BD:  Sure.  Sure.  Anything that would get them into one or another of the serious arts, that's always a good thing.

*     *     *     *     *

JF:  I sent you some recordings of my music.  On one tape, I played Initiation and Dance.  There is no connection between the two.  The Initiation was written in 1947, and the Dance is the last movement of Partita #1, which was written in 1941.  I played those two together, sometimes, but in that recording that I sent you, they were parts of different recordings.

BD:  These are the ones that you feel are most representative of your work?

JF:  Well, the Initiation piece, yes, I think so.  That was when I had just met my wife, and I was very much in love with her.  That piece is sort of an initiation into a new phase of my life.  I don't think that anybody besides myself has ever played that piece.  That recording was made in Times Hall in New York.  It doesn't exist anymore.  It became a recording studio, and I think Merv Griffin had it for a while.

BD:  [Chuckles, amused and surprised]

JF:  That concert was recorded by WNYC-FM.  It was live, and then it was rebroadcast, so what you have there is my playing at that occasion, and that makes it interesting  But I have just begun to revive that piece; I want somebody else to play it.  There is a pianist in New York named Max Lifchitz.  [See my interview with Max Lifchitz.]  He is a very fine musician, and he wants to do some of my music on a recording.  I want him to play that piece, and some others...  Possibly the Twelve Preludes (1975), or something else.  I don't know yet.  [Lifchitz, so far, has recorded Redemptions Triptych on a N/S CD, and conducted another Franco piece noted later in this interview.]

franco


BD:  You are the performer on several of these things on the tape.  Do you feel that you are the ideal interpreter of your works?

JF:  Not always, no.  Some of them are technically too complicated.  The Theme and Variations (1944) that William Masselos played, I couldn't play them with the speed and the abandon he did.  So his performance is certainly preferable to mine.  And the Twelve Preludes, I've never been able to play all of them.  The recording you have there is done by George Bennette, who is the head of the Lighthouse Music School for the blind.

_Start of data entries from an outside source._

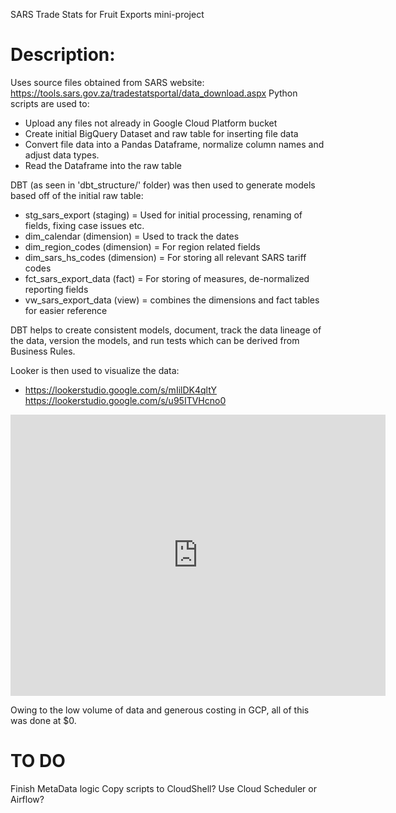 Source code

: SARS Trade Stats for Fruit Exports mini-project

# Description:
Uses source files obtained from SARS website: https://tools.sars.gov.za/tradestatsportal/data_download.aspx
Python scripts are used to:
- Upload any files not already in Google Cloud Platform bucket
- Create initial BigQuery Dataset and raw table for inserting file data
- Convert file data into a Pandas Dataframe, normalize column names and adjust data types.
- Read the Dataframe into the raw table

DBT (as seen in 'dbt_structure/' folder) was then used to generate models based off of the initial raw table:
- stg_sars_export (staging) = Used for initial processing, renaming of fields, fixing case issues etc.
- dim_calendar (dimension) = Used to track the dates
- dim_region_codes (dimension) = For region related fields
- dim_sars_hs_codes (dimension) = For storing all relevant SARS tariff codes
- fct_sars_export_data (fact) = For storing of measures, de-normalized reporting fields
- vw_sars_export_data (view) = combines the dimensions and fact tables for easier reference

DBT helps to create consistent models, document, track the data lineage of the data, version the models, and run tests which can be derived from Business Rules.

Looker is then used to visualize the data:
- https://lookerstudio.google.com/s/mIilDK4qltY
https://lookerstudio.google.com/s/u95ITVHcno0

<iframe width="600" height="450" src="https://lookerstudio.google.com/embed/reporting/59322c63-fcf6-419d-b835-5a372c7f7d27/page/tEnnC" frameborder="0" style="border:0" allowfullscreen sandbox="allow-storage-access-by-user-activation allow-scripts allow-same-origin allow-popups allow-popups-to-escape-sandbox"></iframe>

Owing to the low volume of data and generous costing in GCP, all of this was done at $0.


# TO DO
Finish MetaData logic
Copy scripts to CloudShell?
Use Cloud Scheduler or Airflow? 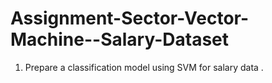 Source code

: # Assignment-Sector-Vector-Machine--Salary-Dataset
1) Prepare a classification model using SVM for salary data .
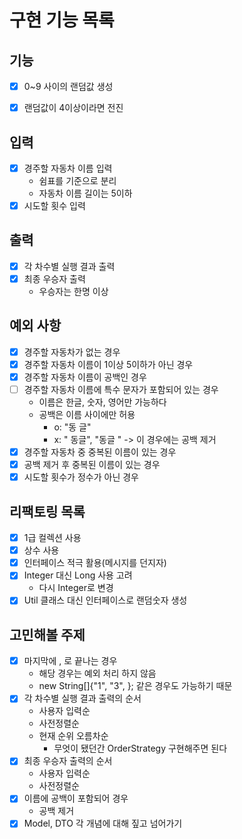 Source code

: # 구현 기능 목록

## 기능

* [x] 0~9 사이의 랜덤값 생성
* [x] 랜덤값이 4이상이라면 전진


## 입력

* [x] 경주할 자동차 이름 입력
  * 쉼표를 기준으로 분리
  * 자동차 이름 길이는 5이하
* [x] 시도할 횟수 입력

## 출력

* [x] 각 차수별 실행 결과 출력
* [x] 최종 우승자 출력
  * 우승자는 한명 이상


## 예외 사항

* [x] 경주할 자동차가 없는 경우
* [x] 경주할 자동차 이름이 1이상 5이하가 아닌 경우
* [x] 경주할 자동차 이름이 공백인 경우
* [ ] 경주할 자동차 이름에 특수 문자가 포함되어 있는 경우
  * 이름은 한글, 숫자, 영어만 가능하다
  * 공백은 이름 사이에만 허용
    * o: "동 글"
    * x: " 동글", "동글 " -> 이 경우에는 공백 제거
* [x] 경주할 자동차 중 중복된 이름이 있는 경우
* [x] 공백 제거 후 중복된 이름이 있는 경우
* [x] 시도할 횟수가 정수가 아닌 경우

## 리팩토링 목록

* [x] 1급 컬렉션 사용
* [x] 상수 사용
* [x] 인터페이스 적극 활용(메시지를 던지자)
* [x] Integer 대신 Long 사용 고려
  * 다시 Integer로 변경
* [x] Util 클래스 대신 인터페이스로 랜덤숫자 생성

## 고민해볼 주제

* [x] 마지막에 , 로 끝나는 경우
  * 해당 경우는 예외 처리 하지 않음
  * new String[]{"1", "3", }; 같은 경우도 가능하기 때문
* [x] 각 차수별 실행 결과 출력의 순서
  * 사용자 입력순
  * 사전정렬순
  * 현재 순위 오름차순
    * 무엇이 됐던간 OrderStrategy 구현해주면 된다
* [x] 최종 우승자 출력의 순서
  * 사용자 입력순
  * 사전정렬순
* [x] 이름에 공백이 포함되어 경우
  * 공백 제거
* [x] Model, DTO 각 개념에 대해 짚고 넘어가기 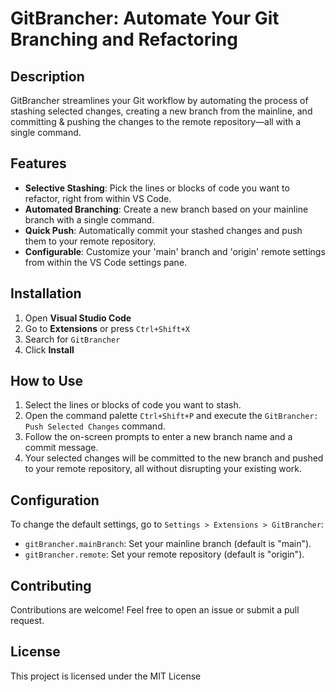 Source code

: # GitBrancher: Automate Your Git Branching and Refactoring

## Description

GitBrancher streamlines your Git workflow by automating the process of stashing selected changes, creating a new branch from the mainline, and committing & pushing the changes to the remote repository—all with a single command.

## Features

- **Selective Stashing**: Pick the lines or blocks of code you want to refactor, right from within VS Code.
- **Automated Branching**: Create a new branch based on your mainline branch with a single command.
- **Quick Push**: Automatically commit your stashed changes and push them to your remote repository.
- **Configurable**: Customize your 'main' branch and 'origin' remote settings from within the VS Code settings pane.

## Installation

1. Open **Visual Studio Code**
2. Go to **Extensions** or press `Ctrl+Shift+X`
3. Search for `GitBrancher`
4. Click **Install**

## How to Use

1. Select the lines or blocks of code you want to stash.
2. Open the command palette `Ctrl+Shift+P` and execute the `GitBrancher: Push Selected Changes` command.
3. Follow the on-screen prompts to enter a new branch name and a commit message.
4. Your selected changes will be committed to the new branch and pushed to your remote repository, all without disrupting your existing work.

## Configuration

To change the default settings, go to `Settings > Extensions > GitBrancher`:

- `gitBrancher.mainBranch`: Set your mainline branch (default is "main").
- `gitBrancher.remote`: Set your remote repository (default is "origin").

## Contributing

Contributions are welcome! Feel free to open an issue or submit a pull request.

## License

This project is licensed under the MIT License
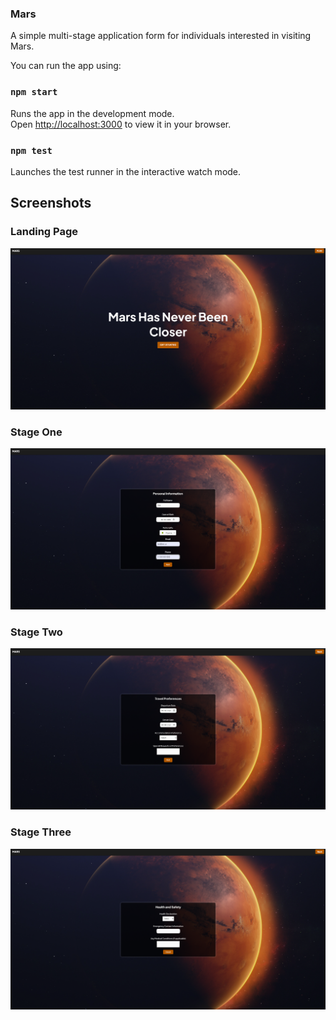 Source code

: ### Mars

A simple multi-stage application form for individuals interested in visiting Mars.

You can run the app using:

### `npm start`

Runs the app in the development mode.\
Open [http://localhost:3000](http://localhost:3000) to view it in your browser.

### `npm test`

Launches the test runner in the interactive watch mode.

## Screenshots

### Landing Page

![Landing Page](https://github.com/mrludovicc/Mars/raw/master/public/image.png)

### Stage One

![Stage One](https://github.com/mrludovicc/Mars/raw/master/public/image-1.png)

### Stage Two

![Stage Two](https://github.com/mrludovicc/Mars/raw/master/public/image-2.png)

### Stage Three

![Stage Three](https://github.com/mrludovicc/Mars/raw/master/public/image-3.png)
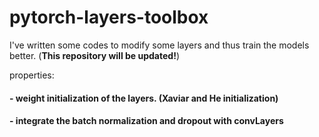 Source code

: # pytorch-layers-toolbox

I've  written some codes to modify some layers and thus train the models better. (**This repository will be updated!**)



properties:
#### - weight initialization of the layers. (Xaviar and He initialization)
#### - integrate the batch normalization and dropout with convLayers
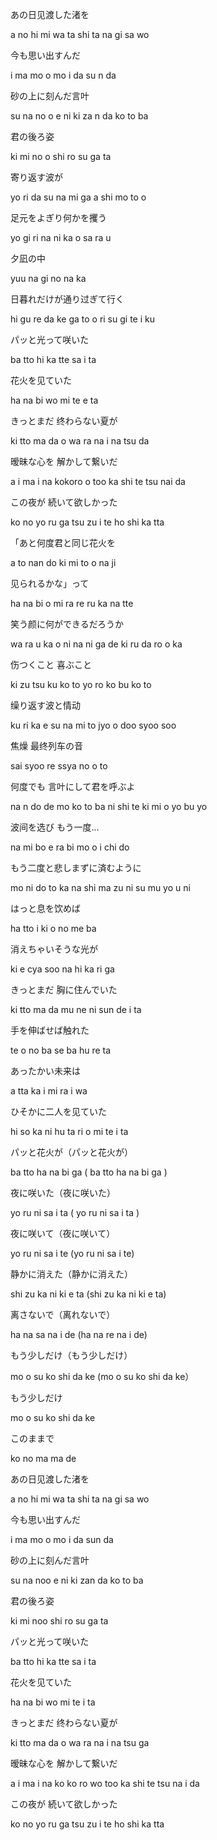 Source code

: あの日见渡した渚を

a no hi mi wa ta shi ta na gi sa wo



今も思い出すんだ

i ma mo o mo i da su n da



砂の上に刻んだ言叶

su na no o e ni ki za n da ko to ba



君の後ろ姿

ki mi no o shi ro su ga ta



寄り返す波が

yo ri da su na mi ga a shi mo to o



足元をよぎり何かを攫う

yo gi ri na ni ka o sa ra u



夕凪の中

yuu na gi no na ka



日暮れだけが通り过ぎて行く

hi gu re da ke ga to o ri su gi te i ku



パッと光って咲いた

ba tto hi ka tte sa i ta



花火を见ていた

ha na bi wo mi te e ta



きっとまだ 终わらない夏が

ki tto ma da o wa ra na i na tsu da



暧昧な心を 解かして繋いだ

a i ma i na kokoro o too ka shi te tsu nai da



この夜が 続いて欲しかった

ko no yo ru ga tsu zu i te ho shi ka tta



「あと何度君と同じ花火を

a to nan do ki mi to o na ji



见られるかな」って

ha na bi o mi ra re ru ka na tte



笑う颜に何ができるだろうか

wa ra u ka o ni na ni ga de ki ru da ro o ka



伤つくこと 喜ぶこと

ki zu tsu ku ko to yo ro ko bu ko to



缲り返す波と情动

ku ri ka e su na mi to jyo o doo syoo soo



焦燥 最终列车の音

sai syoo re ssya no o to



何度でも 言叶にして君を呼ぶよ

na n do de mo ko to ba ni shi te ki mi o yo bu yo



波间を选び もう一度...

na mi bo e ra bi mo o i chi do



もう二度と悲しまずに済むように

mo ni do to ka na shi ma zu ni su mu yo u ni



はっと息を饮めば

ha tto i ki o no me ba



消えちゃいそうな光が

ki e cya soo na hi ka ri ga



きっとまだ 胸に住んでいた

ki tto ma da mu ne ni sun de i ta



手を伸ばせば触れた

te o no ba se ba hu re ta



あったかい未来は

a tta ka i mi ra i wa



ひそかに二人を见ていた

hi so ka ni hu ta ri o mi te i ta



パッと花火が（パッと花火が）

ba tto ha na bi ga   ( ba tto ha na bi ga )



夜に咲いた（夜に咲いた）

yo ru ni sa i ta    ( yo ru ni sa i ta )



夜に咲いて（夜に咲いて）

yo ru ni sa i te    (yo ru ni sa i te)



静かに消えた（静かに消えた）

shi zu ka ni ki e ta    (shi zu ka ni ki e ta)



离さないで（离れないで）

ha na sa na i de  (ha na re na i de)



もう少しだけ（もう少しだけ）

mo o su ko shi da ke (mo o su ko shi da ke）



もう少しだけ

mo o su ko shi da ke 



このままで

ko no ma ma de



あの日见渡した渚を

a no hi mi wa ta shi ta na gi sa wo



今も思い出すんだ

i ma mo o mo i da sun da



砂の上に刻んだ言叶

su na noo e ni ki zan da ko to ba



君の後ろ姿

ki mi noo shi ro su ga ta



パッと光って咲いた

ba tto hi ka tte sa i ta



花火を见ていた

ha na bi wo mi te i ta



きっとまだ 终わらない夏が

ki tto ma da o wa ra na i na tsu ga



暧昧な心を 解かして繋いだ

a i ma i na ko ko ro wo too ka shi te tsu na i da



この夜が 続いて欲しかった

ko no yo ru ga tsu zu i te ho shi ka tta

He's blind himself, and learned the score from a braille copy.  His secretary made him a braille copy of the manuscript.

BD:  I would think that would be terribly tedious.

JF:  I know, and it is fantastic the way he does it, and the way he performed it without my coaching him, or anything.  I didn't even see him between the time I sent it to him and the time he sent me the tape.

BD:  You say, "without my coaching."  Do you very often advise performers on how to perform your music?

JF:  No.  No.  Last November I was in New York, and they were doing the Songs of the Spirit (1959).  You have a tape recording of it done by Jan DeGaetani, with me at the piano.  It was a beautiful performance in Carnegie Recital Hall.  But the newer performance is the original version for soprano and woodwind quintet!  That was done by Danielle Woerner, and I went there for a rehearsal, but there was nothing I could say.  It was just a superb performance.  [This was recorded by Woerner and an ensemble conducted by Max Lifchitz on the Classic Masters CD shown above.]

BD:  Have you basically been pleased with all the performances you have heard of your music over the years?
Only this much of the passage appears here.